**WHAT TO PRODUCE**:
I need the lines below from the one with "- WCAG 2.1/2.2" down to the one with "- Inventory Count" reproduced exactly, both ends included, and nothing else.

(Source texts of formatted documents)

▼

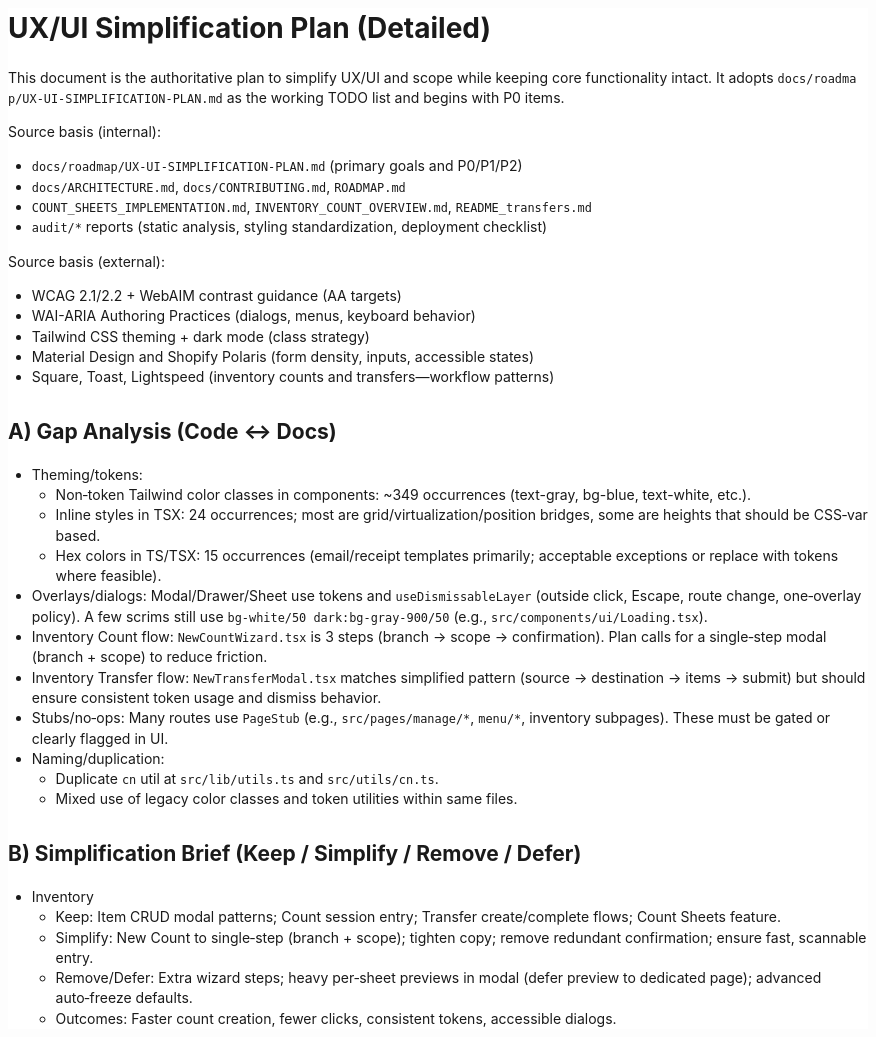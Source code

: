 # UX/UI Simplification Plan (Detailed)

This document is the authoritative plan to simplify UX/UI and scope while keeping core functionality intact. It adopts `docs/roadmap/UX-UI-SIMPLIFICATION-PLAN.md` as the working TODO list and begins with P0 items.

Source basis (internal):
- `docs/roadmap/UX-UI-SIMPLIFICATION-PLAN.md` (primary goals and P0/P1/P2)
- `docs/ARCHITECTURE.md`, `docs/CONTRIBUTING.md`, `ROADMAP.md`
- `COUNT_SHEETS_IMPLEMENTATION.md`, `INVENTORY_COUNT_OVERVIEW.md`, `README_transfers.md`
- `audit/*` reports (static analysis, styling standardization, deployment checklist)

Source basis (external):
- WCAG 2.1/2.2 + WebAIM contrast guidance (AA targets)
- WAI-ARIA Authoring Practices (dialogs, menus, keyboard behavior)
- Tailwind CSS theming + dark mode (class strategy)
- Material Design and Shopify Polaris (form density, inputs, accessible states)
- Square, Toast, Lightspeed (inventory counts and transfers—workflow patterns)

## A) Gap Analysis (Code ↔ Docs)

- Theming/tokens:
  - Non‑token Tailwind color classes in components: ~349 occurrences (text-gray, bg-blue, text-white, etc.).
  - Inline styles in TSX: 24 occurrences; most are grid/virtualization/position bridges, some are heights that should be CSS‑var based.
  - Hex colors in TS/TSX: 15 occurrences (email/receipt templates primarily; acceptable exceptions or replace with tokens where feasible).
- Overlays/dialogs: Modal/Drawer/Sheet use tokens and `useDismissableLayer` (outside click, Escape, route change, one‑overlay policy). A few scrims still use `bg-white/50 dark:bg-gray-900/50` (e.g., `src/components/ui/Loading.tsx`).
- Inventory Count flow: `NewCountWizard.tsx` is 3 steps (branch → scope → confirmation). Plan calls for a single‑step modal (branch + scope) to reduce friction.
- Inventory Transfer flow: `NewTransferModal.tsx` matches simplified pattern (source → destination → items → submit) but should ensure consistent token usage and dismiss behavior.
- Stubs/no‑ops: Many routes use `PageStub` (e.g., `src/pages/manage/*`, `menu/*`, inventory subpages). These must be gated or clearly flagged in UI.
- Naming/duplication:
  - Duplicate `cn` util at `src/lib/utils.ts` and `src/utils/cn.ts`.
  - Mixed use of legacy color classes and token utilities within same files.

## B) Simplification Brief (Keep / Simplify / Remove / Defer)

- Inventory
  - Keep: Item CRUD modal patterns; Count session entry; Transfer create/complete flows; Count Sheets feature.
  - Simplify: New Count to single‑step (branch + scope); tighten copy; remove redundant confirmation; ensure fast, scannable entry.
  - Remove/Defer: Extra wizard steps; heavy per‑sheet previews in modal (defer preview to dedicated page); advanced auto‑freeze defaults.
  - Outcomes: Faster count creation, fewer clicks, consistent tokens, accessible dialogs.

▲

**EXERCISE ANSWER**:
- WCAG 2.1/2.2 + WebAIM contrast guidance (AA targets)
- WAI-ARIA Authoring Practices (dialogs, menus, keyboard behavior)
- Tailwind CSS theming + dark mode (class strategy)
- Material Design and Shopify Polaris (form density, inputs, accessible states)
- Square, Toast, Lightspeed (inventory counts and transfers—workflow patterns)

## A) Gap Analysis (Code ↔ Docs)

- Theming/tokens:
  - Non‑token Tailwind color classes in components: ~349 occurrences (text-gray, bg-blue, text-white, etc.).
  - Inline styles in TSX: 24 occurrences; most are grid/virtualization/position bridges, some are heights that should be CSS‑var based.
  - Hex colors in TS/TSX: 15 occurrences (email/receipt templates primarily; acceptable exceptions or replace with tokens where feasible).
- Overlays/dialogs: Modal/Drawer/Sheet use tokens and `useDismissableLayer` (outside click, Escape, route change, one‑overlay policy). A few scrims still use `bg-white/50 dark:bg-gray-900/50` (e.g., `src/components/ui/Loading.tsx`).
- Inventory Count flow: `NewCountWizard.tsx` is 3 steps (branch → scope → confirmation). Plan calls for a single‑step modal (branch + scope) to reduce friction.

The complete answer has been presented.